_Instructions for the task_.
Every line from the beginning of the data through the line containing "## Contribution" should be reproduced exactly, and no further lines should be output.

-------- Data to process

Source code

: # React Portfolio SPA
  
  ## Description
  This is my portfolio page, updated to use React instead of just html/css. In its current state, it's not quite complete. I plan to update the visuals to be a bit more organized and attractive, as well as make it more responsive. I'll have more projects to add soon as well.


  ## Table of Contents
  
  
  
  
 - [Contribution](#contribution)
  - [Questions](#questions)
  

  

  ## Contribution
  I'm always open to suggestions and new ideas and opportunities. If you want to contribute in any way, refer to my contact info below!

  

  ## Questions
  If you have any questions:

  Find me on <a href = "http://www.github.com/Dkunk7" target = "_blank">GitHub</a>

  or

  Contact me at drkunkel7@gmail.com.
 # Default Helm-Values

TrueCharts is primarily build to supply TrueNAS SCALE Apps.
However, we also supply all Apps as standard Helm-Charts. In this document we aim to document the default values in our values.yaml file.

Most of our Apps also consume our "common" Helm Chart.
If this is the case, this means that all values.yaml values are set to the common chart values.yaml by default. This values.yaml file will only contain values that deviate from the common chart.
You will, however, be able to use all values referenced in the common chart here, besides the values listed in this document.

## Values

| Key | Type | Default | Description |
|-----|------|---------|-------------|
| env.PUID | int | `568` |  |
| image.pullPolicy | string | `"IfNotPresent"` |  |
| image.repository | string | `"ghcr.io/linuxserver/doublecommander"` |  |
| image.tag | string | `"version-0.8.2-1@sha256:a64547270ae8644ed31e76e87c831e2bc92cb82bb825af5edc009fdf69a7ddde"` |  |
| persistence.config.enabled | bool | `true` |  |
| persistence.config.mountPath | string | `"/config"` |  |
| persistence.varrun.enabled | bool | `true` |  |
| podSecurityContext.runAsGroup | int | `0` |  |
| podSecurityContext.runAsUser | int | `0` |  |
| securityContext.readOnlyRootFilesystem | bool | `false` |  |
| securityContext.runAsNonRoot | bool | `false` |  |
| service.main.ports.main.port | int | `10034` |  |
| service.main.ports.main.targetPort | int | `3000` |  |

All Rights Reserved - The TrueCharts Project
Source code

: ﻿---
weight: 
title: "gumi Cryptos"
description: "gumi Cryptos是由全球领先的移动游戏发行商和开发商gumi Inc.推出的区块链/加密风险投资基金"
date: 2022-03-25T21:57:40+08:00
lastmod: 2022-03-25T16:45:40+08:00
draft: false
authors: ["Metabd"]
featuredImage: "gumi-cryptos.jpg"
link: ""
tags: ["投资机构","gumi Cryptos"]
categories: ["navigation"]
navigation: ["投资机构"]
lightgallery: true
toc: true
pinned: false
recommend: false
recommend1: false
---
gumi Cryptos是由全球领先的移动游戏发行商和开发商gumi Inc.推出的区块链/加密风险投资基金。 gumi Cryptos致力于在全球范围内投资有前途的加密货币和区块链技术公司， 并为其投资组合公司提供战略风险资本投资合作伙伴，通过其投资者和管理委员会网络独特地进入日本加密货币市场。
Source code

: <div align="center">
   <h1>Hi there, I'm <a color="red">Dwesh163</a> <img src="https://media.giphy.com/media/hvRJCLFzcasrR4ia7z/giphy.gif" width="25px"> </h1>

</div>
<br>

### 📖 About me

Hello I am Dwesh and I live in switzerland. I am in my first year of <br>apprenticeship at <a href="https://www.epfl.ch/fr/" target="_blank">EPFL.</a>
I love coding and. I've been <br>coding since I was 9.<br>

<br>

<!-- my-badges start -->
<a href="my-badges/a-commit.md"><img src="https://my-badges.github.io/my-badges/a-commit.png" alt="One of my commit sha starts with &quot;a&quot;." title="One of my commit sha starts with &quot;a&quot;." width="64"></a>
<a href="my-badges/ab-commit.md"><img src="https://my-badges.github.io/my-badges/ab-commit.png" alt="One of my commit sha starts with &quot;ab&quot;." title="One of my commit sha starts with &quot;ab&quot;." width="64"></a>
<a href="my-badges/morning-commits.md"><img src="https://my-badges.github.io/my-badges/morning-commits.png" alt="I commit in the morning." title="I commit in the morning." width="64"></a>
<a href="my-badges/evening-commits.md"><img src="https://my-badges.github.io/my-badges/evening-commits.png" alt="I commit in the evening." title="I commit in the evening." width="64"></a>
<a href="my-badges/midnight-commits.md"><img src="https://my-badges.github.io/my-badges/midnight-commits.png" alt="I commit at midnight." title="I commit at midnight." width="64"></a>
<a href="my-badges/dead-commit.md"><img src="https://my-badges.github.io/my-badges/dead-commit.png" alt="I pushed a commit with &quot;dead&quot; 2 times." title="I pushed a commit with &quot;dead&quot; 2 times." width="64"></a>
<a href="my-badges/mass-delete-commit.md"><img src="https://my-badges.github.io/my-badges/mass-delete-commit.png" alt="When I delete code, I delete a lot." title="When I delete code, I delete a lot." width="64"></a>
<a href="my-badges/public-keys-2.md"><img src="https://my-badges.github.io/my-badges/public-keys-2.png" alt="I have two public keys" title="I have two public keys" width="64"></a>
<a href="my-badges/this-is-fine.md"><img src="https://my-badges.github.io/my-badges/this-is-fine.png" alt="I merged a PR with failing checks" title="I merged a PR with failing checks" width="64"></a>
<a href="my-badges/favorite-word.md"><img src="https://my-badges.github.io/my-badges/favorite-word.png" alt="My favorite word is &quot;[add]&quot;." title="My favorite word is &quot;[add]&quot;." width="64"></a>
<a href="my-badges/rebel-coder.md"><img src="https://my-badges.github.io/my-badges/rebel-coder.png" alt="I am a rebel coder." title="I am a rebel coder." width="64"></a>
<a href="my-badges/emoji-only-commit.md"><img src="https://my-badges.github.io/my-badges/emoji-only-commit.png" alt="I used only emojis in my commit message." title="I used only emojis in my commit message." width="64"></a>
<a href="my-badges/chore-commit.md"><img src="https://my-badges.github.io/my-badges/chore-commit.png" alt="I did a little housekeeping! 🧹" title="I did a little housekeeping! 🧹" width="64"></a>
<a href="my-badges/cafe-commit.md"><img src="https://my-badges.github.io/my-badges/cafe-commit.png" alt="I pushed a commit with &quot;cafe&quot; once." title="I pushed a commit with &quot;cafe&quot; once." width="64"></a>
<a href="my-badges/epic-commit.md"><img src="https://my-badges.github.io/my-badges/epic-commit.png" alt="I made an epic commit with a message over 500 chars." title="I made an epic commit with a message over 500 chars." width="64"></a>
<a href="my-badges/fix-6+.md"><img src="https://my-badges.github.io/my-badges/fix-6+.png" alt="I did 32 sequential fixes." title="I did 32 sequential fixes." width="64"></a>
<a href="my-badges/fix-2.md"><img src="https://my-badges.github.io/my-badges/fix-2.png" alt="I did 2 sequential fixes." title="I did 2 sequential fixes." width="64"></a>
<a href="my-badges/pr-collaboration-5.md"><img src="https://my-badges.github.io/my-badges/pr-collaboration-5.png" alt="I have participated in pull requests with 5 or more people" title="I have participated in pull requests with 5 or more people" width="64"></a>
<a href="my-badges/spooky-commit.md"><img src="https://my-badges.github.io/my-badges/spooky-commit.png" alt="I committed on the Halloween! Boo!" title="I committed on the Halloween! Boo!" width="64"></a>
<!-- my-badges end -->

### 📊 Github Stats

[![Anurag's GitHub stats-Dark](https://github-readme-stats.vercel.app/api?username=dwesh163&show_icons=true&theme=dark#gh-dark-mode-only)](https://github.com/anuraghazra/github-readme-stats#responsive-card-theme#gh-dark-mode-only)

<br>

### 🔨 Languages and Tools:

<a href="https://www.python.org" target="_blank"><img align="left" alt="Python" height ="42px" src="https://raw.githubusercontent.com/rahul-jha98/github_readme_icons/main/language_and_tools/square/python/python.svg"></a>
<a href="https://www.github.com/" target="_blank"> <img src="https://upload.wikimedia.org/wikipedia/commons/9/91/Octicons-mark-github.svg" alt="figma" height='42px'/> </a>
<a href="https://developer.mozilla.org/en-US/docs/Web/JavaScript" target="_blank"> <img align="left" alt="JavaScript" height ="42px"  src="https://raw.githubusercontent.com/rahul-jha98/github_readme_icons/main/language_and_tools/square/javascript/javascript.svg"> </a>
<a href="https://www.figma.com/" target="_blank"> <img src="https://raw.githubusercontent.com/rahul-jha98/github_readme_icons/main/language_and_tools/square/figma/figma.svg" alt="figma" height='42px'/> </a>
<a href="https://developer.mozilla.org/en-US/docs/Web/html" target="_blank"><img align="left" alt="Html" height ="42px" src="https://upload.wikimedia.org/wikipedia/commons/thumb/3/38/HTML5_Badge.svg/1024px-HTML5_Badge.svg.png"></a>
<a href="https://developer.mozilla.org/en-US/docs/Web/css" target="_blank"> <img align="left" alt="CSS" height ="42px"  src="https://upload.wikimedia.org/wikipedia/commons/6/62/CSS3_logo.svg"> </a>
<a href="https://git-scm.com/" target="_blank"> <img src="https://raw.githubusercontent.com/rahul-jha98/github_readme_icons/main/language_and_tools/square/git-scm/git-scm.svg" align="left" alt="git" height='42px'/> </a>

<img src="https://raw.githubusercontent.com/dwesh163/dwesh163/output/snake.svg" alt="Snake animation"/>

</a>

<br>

----------------

_Task result_.
Source code

: # React Portfolio SPA
  
  ## Description
  This is my portfolio page, updated to use React instead of just html/css. In its current state, it's not quite complete. I plan to update the visuals to be a bit more organized and attractive, as well as make it more responsive. I'll have more projects to add soon as well.


  ## Table of Contents
  
  
  
  
 - [Contribution](#contribution)
  - [Questions](#questions)
  

  

  ## Contribution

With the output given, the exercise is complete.